Puisi : Edy PriyatnaÂ
Tinggal waktu naik setelah turun tersedia. Begitu saatnya sang kelana kembali pulang. Kembali balik sesampainya dijalan tersekat. Engkau menengadah keatas kebebalan putusan. Mitraku lihatlah tanda jasa langit. Udara nan terus membiru kegubuknya. Mendongak dan lihatlah tokoh nasib hidup. Berdiam diangkasa alam dirgantara. Peruntungan bintang hidup dibumi. Saudaralah itu sawang langit cuaca.
Tanah menua dan hembusan anginmu. Sepotong setengah fana kembali kuketuk. Alam angkasa tanganmu padaku meraba jiwa. Belantara mega pucat begitu reda hujan. Rembulan bergerak perlahan pada untaian. Awan kabut sinar hilang dan menyatu. Lalang tumbuh kerontang menitis. Merupakan perdu menjadi pohon pangkal. Hilang hayat menitis pada satwa menjelma. Menjelma berprofesi orang lalu di tempa api aktif.
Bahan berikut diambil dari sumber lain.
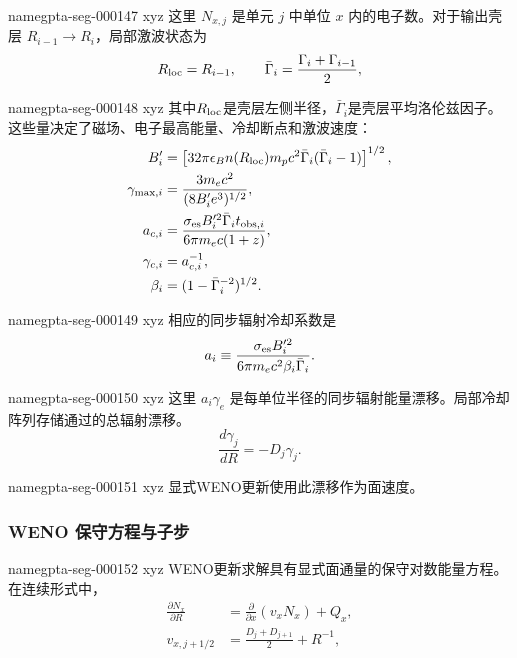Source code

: \documentclass[twocolumn]{aastex702}
\makeatletter
\providecommand{\gptareaderanchor}[1]{\pdfdest name{#1} xyz}%
\providecommand{\gptareaderanchor}[1]{\special{pdf:dest (#1) [ @thispage /XYZ @xpos @ypos null ]}}%
\makeatother
\begin{document}
\gptareaderanchor{gpta-seg-000147}%
这里 \(N_{x,j}\) 是单元 \(j\) 中单位 \(x\) 内的电子数。对于输出壳层 \(R_{i-1}\rightarrow R_i\)，局部激波状态为
\begin{equation}
R_{\rm loc}=R_{i-1},\qquad
\bar\Gamma_i=\frac{\Gamma_i+\Gamma_{i-1}}{2},
\end{equation}

\gptareaderanchor{gpta-seg-000148}%
其中\(R_{\rm loc}\)是壳层左侧半径，\(\bar\Gamma_i\)是壳层平均洛伦兹因子。这些量决定了磁场、电子最高能量、冷却断点和激波速度：
\begin{equation}
\begin{aligned}
B'_i&=\left[32\pi\epsilon_B n(R_{\rm loc})m_pc^2
\bar\Gamma_i(\bar\Gamma_i-1)\right]^{1/2},\\
\gamma_{\max,i}&=\frac{3m_ec^2}{(8B'_ie^3)^{1/2}},\\
a_{c,i}&=\frac{\sigma_{\rm es}B_i'^2\bar\Gamma_i t_{{\rm obs},i}}
{6\pi m_ec(1+z)},\\
\gamma_{c,i}&=a_{c,i}^{-1},\\
\beta_i&=(1-\bar\Gamma_i^{-2})^{1/2}.
\end{aligned}
\end{equation}

\gptareaderanchor{gpta-seg-000149}%
相应的同步辐射冷却系数是
\begin{equation}
a_i\equiv \frac{\sigma_{\rm es}B_i'^2}{6\pi m_ec^2\beta_i\bar\Gamma_i}.
\end{equation}

\gptareaderanchor{gpta-seg-000150}%
这里 \(a_i\gamma_e\) 是每单位半径的同步辐射能量漂移。局部冷却阵列存储通过的总辐射漂移。
\begin{equation}
\frac{d\gamma_j}{dR}=-D_j\gamma_j .
\end{equation}

\gptareaderanchor{gpta-seg-000151}%
显式WENO更新使用此漂移作为面速度。

\subsubsection{WENO 保守方程与子步}


\gptareaderanchor{gpta-seg-000152}%
WENO更新求解具有显式面通量的保守对数能量方程。在连续形式中，
\begin{equation}
\begin{aligned}
\frac{\partial N_x}{\partial R}
&=\frac{\partial}{\partial x}\left(v_xN_x\right)+Q_x,\\
v_{x,j+1/2}
&=
\frac{D_j+D_{j+1}}{2}+R^{-1},
\end{aligned}
\end{equation}
\end{document}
Tulang kerangkapun pasti remuk. Serta nan ruh malang pasti lumat pulas. Berlanjut ingat akan gubuknya jauh. Tamat mengenang dirinya sendiri rindu rasa. Jika telunjukmu sudah memerah. Rampung menjadi penuntun kesempurnaan. Terbenam saatnya merasa puas. Merah jingga mambang kuning lembayung. Datang tibalah saatnya menghadap. Sebagai orang menjadi siap bintang.